TASK DESCRIPTION →
Wherever "nonempty" appears in a line of the listing, report that line.

EXERCISE DATA →

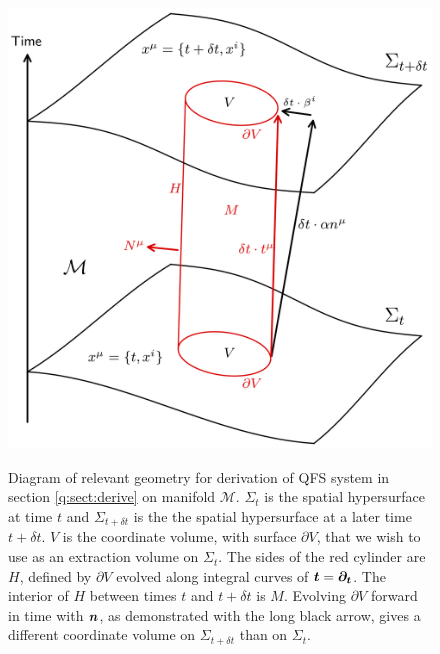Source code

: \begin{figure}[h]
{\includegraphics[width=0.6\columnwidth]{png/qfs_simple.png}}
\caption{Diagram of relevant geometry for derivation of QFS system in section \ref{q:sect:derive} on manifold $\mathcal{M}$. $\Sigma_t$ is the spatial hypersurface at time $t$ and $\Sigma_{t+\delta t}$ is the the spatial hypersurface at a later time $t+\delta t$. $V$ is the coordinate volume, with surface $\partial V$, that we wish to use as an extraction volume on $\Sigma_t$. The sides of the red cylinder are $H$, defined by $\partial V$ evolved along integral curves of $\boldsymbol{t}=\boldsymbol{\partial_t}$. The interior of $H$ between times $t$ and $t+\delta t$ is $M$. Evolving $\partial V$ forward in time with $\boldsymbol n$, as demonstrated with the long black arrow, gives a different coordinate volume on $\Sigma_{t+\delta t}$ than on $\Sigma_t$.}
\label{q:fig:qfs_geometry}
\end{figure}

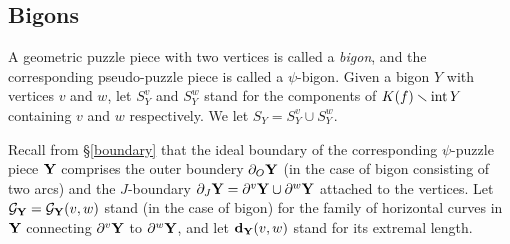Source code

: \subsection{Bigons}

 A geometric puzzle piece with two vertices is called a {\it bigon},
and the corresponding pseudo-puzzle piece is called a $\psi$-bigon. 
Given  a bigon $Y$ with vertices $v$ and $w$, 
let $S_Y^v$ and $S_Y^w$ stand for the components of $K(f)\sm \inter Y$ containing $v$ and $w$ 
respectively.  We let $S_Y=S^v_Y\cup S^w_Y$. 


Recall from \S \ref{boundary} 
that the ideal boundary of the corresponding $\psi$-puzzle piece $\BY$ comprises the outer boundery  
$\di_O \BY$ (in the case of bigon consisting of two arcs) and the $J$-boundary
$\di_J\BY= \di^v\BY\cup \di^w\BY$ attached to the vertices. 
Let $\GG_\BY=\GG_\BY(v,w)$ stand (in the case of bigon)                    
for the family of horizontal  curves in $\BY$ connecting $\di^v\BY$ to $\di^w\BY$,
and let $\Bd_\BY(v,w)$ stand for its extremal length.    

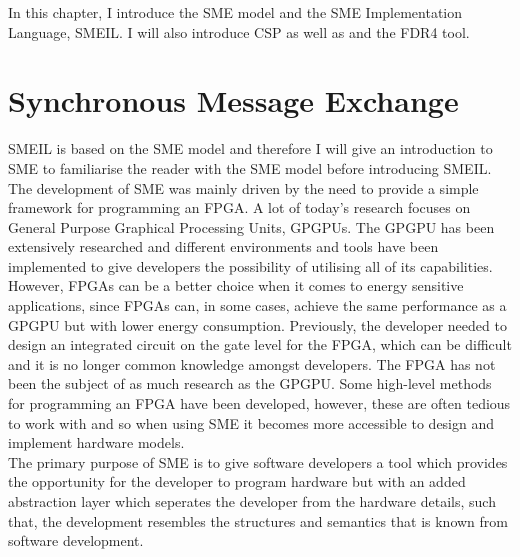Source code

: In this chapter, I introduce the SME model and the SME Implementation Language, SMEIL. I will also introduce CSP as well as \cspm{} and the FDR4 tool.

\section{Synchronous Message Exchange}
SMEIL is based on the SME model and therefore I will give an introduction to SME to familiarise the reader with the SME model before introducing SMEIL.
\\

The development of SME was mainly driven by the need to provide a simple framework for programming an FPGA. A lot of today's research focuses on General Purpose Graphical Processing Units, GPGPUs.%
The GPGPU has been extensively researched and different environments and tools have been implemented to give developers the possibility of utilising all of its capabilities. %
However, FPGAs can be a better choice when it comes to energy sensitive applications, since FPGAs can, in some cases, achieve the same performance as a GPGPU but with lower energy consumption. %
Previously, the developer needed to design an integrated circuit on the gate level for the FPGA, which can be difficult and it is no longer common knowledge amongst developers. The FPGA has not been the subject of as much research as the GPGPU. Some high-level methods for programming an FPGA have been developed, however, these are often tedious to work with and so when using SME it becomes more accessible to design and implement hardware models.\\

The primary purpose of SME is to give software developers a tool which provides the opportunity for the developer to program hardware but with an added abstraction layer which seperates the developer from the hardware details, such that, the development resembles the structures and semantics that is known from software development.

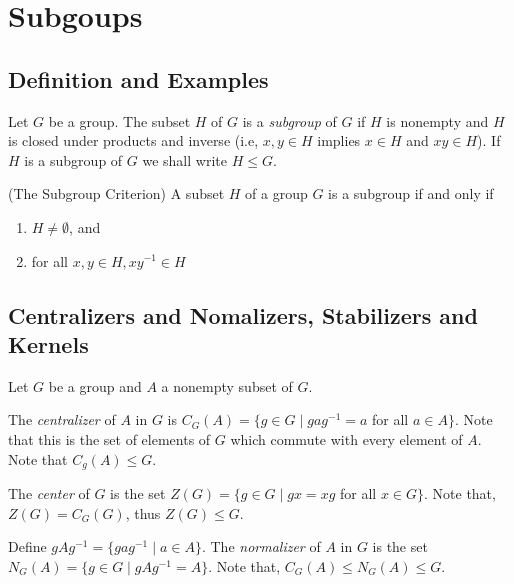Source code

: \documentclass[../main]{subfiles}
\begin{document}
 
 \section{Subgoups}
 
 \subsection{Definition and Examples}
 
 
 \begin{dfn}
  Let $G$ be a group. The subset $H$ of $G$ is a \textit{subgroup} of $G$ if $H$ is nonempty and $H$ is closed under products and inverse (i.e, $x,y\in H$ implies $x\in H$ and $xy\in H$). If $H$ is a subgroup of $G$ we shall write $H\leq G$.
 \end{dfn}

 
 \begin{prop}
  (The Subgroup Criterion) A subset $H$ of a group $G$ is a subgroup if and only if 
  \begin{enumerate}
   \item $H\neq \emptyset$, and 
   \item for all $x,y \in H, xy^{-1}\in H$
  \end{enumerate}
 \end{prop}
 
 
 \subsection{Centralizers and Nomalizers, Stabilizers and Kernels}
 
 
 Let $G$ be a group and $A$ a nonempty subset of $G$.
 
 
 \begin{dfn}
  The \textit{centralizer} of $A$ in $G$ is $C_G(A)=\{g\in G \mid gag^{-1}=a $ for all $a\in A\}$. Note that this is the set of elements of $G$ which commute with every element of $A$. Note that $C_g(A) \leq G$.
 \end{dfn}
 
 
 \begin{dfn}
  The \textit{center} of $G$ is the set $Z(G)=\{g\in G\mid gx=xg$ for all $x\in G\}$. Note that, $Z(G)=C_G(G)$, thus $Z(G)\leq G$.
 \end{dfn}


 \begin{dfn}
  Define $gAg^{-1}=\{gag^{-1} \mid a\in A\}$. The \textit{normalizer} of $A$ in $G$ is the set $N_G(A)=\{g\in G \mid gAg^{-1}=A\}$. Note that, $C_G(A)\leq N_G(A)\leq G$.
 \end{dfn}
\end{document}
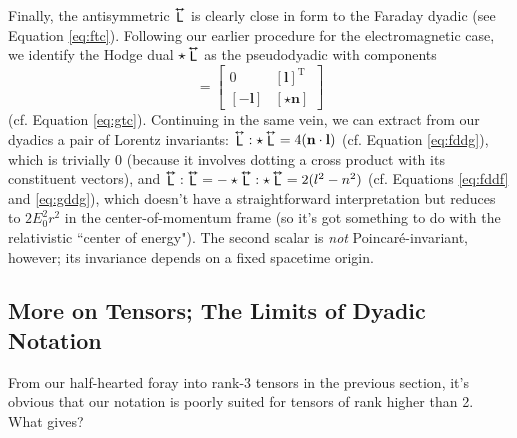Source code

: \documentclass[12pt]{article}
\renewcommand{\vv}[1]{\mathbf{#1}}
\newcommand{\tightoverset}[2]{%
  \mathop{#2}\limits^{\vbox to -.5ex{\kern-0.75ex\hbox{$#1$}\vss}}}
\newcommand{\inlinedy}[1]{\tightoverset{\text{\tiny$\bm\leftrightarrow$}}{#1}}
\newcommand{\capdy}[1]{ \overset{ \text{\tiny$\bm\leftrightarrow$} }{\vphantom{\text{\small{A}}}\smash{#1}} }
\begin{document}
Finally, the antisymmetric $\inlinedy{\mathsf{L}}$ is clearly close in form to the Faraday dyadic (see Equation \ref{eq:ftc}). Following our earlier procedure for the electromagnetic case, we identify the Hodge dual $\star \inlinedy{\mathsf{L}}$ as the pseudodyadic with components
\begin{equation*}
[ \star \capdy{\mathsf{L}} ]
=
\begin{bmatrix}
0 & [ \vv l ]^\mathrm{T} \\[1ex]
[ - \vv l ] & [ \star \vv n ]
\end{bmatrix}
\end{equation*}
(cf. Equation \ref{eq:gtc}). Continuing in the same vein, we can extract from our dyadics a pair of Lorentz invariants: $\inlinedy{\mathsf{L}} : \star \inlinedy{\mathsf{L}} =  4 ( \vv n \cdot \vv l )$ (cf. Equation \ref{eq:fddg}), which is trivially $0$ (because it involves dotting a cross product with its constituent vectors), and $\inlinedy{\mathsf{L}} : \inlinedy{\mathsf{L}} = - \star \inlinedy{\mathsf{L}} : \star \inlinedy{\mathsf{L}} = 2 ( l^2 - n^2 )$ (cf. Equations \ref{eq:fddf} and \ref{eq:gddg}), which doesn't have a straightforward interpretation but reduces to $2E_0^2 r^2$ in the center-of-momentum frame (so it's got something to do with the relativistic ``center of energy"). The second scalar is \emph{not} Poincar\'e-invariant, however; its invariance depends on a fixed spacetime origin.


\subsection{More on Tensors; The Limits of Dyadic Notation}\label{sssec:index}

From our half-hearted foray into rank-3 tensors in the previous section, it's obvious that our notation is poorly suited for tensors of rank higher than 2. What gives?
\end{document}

EXERCISE SOLUTION →
  Let $G$ be a group. The subset $H$ of $G$ is a \textit{subgroup} of $G$ if $H$ is nonempty and $H$ is closed under products and inverse (i.e, $x,y\in H$ implies $x\in H$ and $xy\in H$). If $H$ is a subgroup of $G$ we shall write $H\leq G$.
 Let $G$ be a group and $A$ a nonempty subset of $G$.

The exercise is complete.